Die größere Geschichte kam jedoch vom Auftragsbestand von RTX, der einen Rekordwert von $289 Milliarden erreichte, ein Plus von 22 % gegenüber dem Vorjahr. Dieses Wachstum beschleunigte sich in diesem Monat, als Raytheon, ein Geschäftsbereich von RTX, einen $22,9 Milliarden schweren, siebenjährigen Vertrag der US Navy für die Steigerung der Tomahawk-Raketenproduktion auf über 1.000 Einheiten pro Jahr sicherte. RTX gab an, im ersten Halbjahr 2026 dreimal so viele Tomahawks ausgeliefert zu haben wie ein Jahr zuvor.

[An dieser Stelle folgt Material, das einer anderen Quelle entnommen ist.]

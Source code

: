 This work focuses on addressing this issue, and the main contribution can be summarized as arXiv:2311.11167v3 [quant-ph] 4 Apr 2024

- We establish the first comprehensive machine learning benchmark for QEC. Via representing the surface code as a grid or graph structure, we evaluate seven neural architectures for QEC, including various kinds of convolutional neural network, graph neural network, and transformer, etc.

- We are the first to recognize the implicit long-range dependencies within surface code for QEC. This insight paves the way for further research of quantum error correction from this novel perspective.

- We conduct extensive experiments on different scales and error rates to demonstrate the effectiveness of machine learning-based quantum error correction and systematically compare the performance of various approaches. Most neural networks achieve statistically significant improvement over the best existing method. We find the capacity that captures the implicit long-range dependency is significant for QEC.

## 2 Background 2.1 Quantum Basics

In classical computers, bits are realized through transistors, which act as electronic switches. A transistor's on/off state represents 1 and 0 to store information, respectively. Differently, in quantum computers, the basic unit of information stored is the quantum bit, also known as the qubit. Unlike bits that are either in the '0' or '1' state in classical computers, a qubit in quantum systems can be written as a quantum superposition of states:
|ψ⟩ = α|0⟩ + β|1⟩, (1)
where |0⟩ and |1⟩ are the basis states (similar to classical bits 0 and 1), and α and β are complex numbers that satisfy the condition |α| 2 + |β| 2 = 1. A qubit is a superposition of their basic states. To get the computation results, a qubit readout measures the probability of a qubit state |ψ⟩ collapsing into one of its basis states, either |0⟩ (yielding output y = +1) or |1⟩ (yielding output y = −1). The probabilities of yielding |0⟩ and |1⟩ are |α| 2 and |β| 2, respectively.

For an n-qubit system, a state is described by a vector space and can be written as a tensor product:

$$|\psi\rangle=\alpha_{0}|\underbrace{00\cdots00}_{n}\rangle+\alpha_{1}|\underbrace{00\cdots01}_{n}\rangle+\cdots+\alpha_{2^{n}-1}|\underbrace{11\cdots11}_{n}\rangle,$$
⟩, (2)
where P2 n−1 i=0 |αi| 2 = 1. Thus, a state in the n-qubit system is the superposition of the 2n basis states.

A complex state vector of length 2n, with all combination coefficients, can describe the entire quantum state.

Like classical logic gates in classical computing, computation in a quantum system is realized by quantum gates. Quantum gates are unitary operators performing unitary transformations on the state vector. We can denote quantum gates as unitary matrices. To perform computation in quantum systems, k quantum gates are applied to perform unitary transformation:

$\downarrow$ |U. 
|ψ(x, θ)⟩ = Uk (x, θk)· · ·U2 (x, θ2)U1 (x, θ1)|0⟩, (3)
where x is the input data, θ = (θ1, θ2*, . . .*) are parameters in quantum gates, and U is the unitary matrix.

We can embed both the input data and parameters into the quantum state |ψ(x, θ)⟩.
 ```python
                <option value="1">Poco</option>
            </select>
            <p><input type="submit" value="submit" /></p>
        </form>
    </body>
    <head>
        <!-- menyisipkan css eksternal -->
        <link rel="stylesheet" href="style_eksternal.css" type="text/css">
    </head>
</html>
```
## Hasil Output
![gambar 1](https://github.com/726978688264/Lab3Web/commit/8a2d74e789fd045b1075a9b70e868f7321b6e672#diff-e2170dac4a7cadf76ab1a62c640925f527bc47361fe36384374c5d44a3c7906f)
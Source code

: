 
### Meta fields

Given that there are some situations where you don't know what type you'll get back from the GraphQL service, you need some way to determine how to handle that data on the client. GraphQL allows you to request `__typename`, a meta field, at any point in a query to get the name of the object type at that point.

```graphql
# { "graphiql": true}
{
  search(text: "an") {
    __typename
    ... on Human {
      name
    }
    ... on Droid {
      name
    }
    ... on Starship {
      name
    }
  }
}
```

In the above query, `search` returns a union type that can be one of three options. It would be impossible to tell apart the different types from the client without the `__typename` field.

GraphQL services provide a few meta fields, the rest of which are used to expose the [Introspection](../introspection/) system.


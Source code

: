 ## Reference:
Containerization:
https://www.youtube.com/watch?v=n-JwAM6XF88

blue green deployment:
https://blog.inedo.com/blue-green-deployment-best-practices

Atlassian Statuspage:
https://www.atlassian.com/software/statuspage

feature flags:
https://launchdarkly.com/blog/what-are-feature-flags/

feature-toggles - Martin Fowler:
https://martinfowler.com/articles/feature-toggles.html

RTX überwand in diesem Quartal auch eine regulatorische Hürde. Die Europäische Kommission schloss ihre Kartelluntersuchung gegen Pratt & Whitney Canada, nachdem RTX die Vertragsbedingungen mit Lieferanten angepasst hatte. Die kommerziellen Aftermarket-Verkäufe stiegen im Quartal um 18 %, angetrieben von robustem Luftverkehr und niedrigen Ausmusterungsraten bei Triebwerken.
CEO Chris Calio betont weiterhin das starke Umfeld. "Die Nachfrage bleibt robust, und unser Auftragsbestand ist im Jahresvergleich um 22 % gestiegen", sagte Calio gegenüber Analysten und führte dies auf "zweistelliges Wachstum im kommerziellen Aftermarket und im Verteidigungsgeschäft" zurück.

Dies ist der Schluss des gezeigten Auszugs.